But she had another habit, more alarming, and more troublesome as well: she would not unfrequently vanish, and have to be long sought, for in such case she never reappeared of herself. What made it so alarming was that there were dangerous places about our house; but she would generally be found seated, perfectly quiet, in some out-of-the-way nook where she had never been before, playing, not with any of her toys, but with something she had picked up and appropriated, finding in it some shadowy amusement which no one understood but herself.

She was very fond of bright colors, especially in dress; and, if she found a brilliant or gorgeous fragment of any substance, would be sure to hide it away in some hole or corner, perhaps known only to herself. Her love of approbation was strong, and her affection demonstrative; but she had not yet learned to speak the truth. In a word, she must, we thought, have come of wild parentage, so many of her ways were like those of a forest animal.
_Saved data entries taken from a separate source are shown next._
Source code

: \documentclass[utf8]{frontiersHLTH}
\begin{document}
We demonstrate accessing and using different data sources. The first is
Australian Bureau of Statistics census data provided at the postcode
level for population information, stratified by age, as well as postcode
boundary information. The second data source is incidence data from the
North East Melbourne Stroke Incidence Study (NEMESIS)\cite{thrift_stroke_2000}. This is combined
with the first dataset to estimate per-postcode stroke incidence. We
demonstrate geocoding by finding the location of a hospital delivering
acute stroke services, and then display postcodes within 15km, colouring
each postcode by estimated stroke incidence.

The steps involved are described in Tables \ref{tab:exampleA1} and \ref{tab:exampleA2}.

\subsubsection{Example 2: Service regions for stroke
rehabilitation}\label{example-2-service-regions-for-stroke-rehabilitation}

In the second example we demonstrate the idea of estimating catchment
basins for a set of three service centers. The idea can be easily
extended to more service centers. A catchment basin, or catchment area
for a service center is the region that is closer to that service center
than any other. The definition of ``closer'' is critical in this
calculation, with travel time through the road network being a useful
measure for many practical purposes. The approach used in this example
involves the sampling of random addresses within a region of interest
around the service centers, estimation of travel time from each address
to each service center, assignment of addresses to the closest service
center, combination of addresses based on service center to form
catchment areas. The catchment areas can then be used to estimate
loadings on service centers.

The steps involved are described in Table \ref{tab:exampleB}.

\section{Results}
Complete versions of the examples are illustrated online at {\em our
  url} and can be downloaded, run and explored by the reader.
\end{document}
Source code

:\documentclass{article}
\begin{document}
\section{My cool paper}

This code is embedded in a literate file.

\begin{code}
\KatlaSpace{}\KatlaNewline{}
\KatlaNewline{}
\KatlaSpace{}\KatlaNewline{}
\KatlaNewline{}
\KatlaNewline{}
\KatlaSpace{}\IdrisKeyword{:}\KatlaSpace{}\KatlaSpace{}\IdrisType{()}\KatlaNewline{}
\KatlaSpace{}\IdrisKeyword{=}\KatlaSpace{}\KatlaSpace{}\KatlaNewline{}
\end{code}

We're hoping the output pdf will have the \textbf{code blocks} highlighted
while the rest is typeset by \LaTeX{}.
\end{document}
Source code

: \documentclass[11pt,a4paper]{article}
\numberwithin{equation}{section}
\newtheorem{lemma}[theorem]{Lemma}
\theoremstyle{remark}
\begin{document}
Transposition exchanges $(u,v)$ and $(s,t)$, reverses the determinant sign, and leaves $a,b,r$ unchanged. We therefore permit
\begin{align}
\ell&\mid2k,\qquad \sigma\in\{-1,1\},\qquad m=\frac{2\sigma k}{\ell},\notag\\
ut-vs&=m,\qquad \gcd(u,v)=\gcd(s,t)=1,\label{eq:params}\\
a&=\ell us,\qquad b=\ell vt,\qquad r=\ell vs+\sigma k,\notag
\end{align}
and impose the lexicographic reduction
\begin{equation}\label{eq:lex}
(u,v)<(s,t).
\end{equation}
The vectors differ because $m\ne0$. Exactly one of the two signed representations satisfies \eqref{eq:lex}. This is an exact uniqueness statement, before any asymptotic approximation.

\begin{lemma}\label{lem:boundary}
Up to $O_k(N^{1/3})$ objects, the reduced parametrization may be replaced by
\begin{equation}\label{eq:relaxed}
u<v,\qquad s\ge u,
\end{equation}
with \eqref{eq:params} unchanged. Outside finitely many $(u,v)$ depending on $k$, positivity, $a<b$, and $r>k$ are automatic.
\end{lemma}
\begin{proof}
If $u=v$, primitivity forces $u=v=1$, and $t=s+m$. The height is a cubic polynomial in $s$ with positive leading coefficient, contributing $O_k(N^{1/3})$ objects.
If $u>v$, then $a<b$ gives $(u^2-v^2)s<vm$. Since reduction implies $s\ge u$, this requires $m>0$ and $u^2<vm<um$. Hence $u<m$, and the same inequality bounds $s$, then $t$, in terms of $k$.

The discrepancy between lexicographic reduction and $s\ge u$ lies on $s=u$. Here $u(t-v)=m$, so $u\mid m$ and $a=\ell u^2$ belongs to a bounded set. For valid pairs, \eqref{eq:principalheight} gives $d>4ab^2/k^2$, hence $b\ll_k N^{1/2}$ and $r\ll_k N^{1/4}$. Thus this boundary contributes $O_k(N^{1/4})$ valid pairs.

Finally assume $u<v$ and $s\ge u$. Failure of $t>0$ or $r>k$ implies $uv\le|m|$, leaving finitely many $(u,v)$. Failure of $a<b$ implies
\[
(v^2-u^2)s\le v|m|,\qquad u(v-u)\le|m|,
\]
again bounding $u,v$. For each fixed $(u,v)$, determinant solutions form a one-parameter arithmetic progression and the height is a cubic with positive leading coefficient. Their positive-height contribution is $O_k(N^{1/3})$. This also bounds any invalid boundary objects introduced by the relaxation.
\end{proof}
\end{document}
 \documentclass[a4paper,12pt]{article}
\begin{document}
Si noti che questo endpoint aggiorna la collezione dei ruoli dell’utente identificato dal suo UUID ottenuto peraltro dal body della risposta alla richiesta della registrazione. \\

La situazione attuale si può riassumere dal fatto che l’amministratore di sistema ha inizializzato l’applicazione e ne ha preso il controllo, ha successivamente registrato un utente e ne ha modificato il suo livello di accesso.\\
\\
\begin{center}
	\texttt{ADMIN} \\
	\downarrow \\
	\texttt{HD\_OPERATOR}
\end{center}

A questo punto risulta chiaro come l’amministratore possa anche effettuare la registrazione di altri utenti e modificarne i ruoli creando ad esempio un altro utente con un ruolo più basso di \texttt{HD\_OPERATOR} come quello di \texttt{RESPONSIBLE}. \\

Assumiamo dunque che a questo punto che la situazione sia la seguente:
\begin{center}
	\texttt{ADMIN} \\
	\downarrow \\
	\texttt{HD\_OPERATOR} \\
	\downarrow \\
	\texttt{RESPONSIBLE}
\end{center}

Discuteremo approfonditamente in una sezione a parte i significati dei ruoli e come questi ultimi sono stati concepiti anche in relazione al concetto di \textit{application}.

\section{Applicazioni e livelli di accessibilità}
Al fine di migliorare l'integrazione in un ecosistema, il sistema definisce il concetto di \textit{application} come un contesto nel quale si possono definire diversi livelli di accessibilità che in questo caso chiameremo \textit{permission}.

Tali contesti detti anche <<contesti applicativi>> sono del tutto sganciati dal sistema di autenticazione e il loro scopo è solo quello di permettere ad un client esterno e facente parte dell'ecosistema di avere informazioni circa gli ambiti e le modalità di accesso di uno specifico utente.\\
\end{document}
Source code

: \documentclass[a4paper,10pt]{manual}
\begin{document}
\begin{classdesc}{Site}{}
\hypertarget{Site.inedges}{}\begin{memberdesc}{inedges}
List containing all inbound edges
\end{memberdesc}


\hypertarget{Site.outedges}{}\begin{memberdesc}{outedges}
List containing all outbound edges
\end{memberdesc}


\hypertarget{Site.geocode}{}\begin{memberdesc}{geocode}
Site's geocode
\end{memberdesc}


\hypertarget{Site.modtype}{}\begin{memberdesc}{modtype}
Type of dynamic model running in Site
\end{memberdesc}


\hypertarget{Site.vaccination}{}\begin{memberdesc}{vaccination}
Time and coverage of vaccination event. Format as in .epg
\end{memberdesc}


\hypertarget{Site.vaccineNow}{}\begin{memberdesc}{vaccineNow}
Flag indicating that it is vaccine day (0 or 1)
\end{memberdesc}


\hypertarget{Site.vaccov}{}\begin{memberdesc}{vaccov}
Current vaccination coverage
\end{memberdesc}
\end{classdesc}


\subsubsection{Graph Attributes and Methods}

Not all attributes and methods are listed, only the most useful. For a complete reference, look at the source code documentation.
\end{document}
In our design of training her for a maid to Connie, we seemed already likely enough to be frustrated; at all events, there was nothing to encourage the attempt, seeing she had some sort of aversion to Connie, amounting almost to dread. We could rarely persuade her to go near her. Perhaps it was a dislike to her helplessness,—some vague impression that her lying all day on the sofa indicated an unnatural condition of being, with which she could have no sympathy. Those of us who had the highest spirits, the greatest exuberance of animal life, were evidently those whose society was most attractive to her. Connie tried all she could to conquer her dislike, and entice the wayward thing to her heart; but nothing would do. Sometimes she would seem to soften for a moment; but all at once, with a wriggle and a backward spasm in the arms of the person who carried her, she would manifest such a fresh access of repulsion, that, for fear of an outburst of fierce and objurgatory wailing which might upset poor Connie altogether, she would be borne off hurriedly,—sometimes, I confess, rather ungently as well. I have seen Connie cry because of the child's treatment of her.

You could not interest her so much in any story, but that if the buzzing of a fly, the flutter of a bird, reached eye or ear, away she would dart on the instant, leaving the discomfited narrator in lonely disgrace. External nature, and almost nothing else, had free access to her mind: at the suddenest sight or sound, she was alive on the instant. She was a most amusing and sometimes almost bewitching little companion; but the delight in her would be not unfrequently quenched by some altogether unforeseen outbreak of heartless petulance or turbulent rebellion. Indeed, her resistance to authority grew as she grew older, and occasioned my father and mother, and indeed all of us, no little anxiety. Even Charley and Harry would stand with open mouths, contemplating aghast the unheard-of atrocity of resistance to the will of the unquestioned authorities. It was what they could not understand, being to them an impossibility. Such resistance was almost always accompanied by storm and tempest; and the treatment which carried away the latter, generally carried away the former with it; after the passion had come and gone, she would obey. Had it been otherwise,—had she been sullen and obstinate as well,—I do not know what would have come of it, or how we could have got on at all. Miss Bowdler, I am afraid, would have had a very satisfactory crow over papa. I have seen him sit for minutes in silent contemplation of the little puzzle, trying, no doubt, to fit her into his theories, or, as my mother said, to find her a three-legged stool and a corner somewhere in the kingdom of heaven; and we were certain something or other would come out of that pondering, though whether the same night or a twelvemonth after, no one could tell. I believe the main result of his thinking was, that he did less and less with her.

"Why do you take so little notice of the child?" my mother said to him one evening. "It is all your doing that she is here, you know. You mustn't cast her off now."

"Cast her off!" exclaimed my father: "what do you mean, Ethel?"

"You never speak to her now."

"Oh, yes I do, sometimes!"

"Why only sometimes?"

"Because—I believe because I am a little afraid of her. I don't know how to attack the small enemy. She seems to be bomb-proof, and generally impregnable."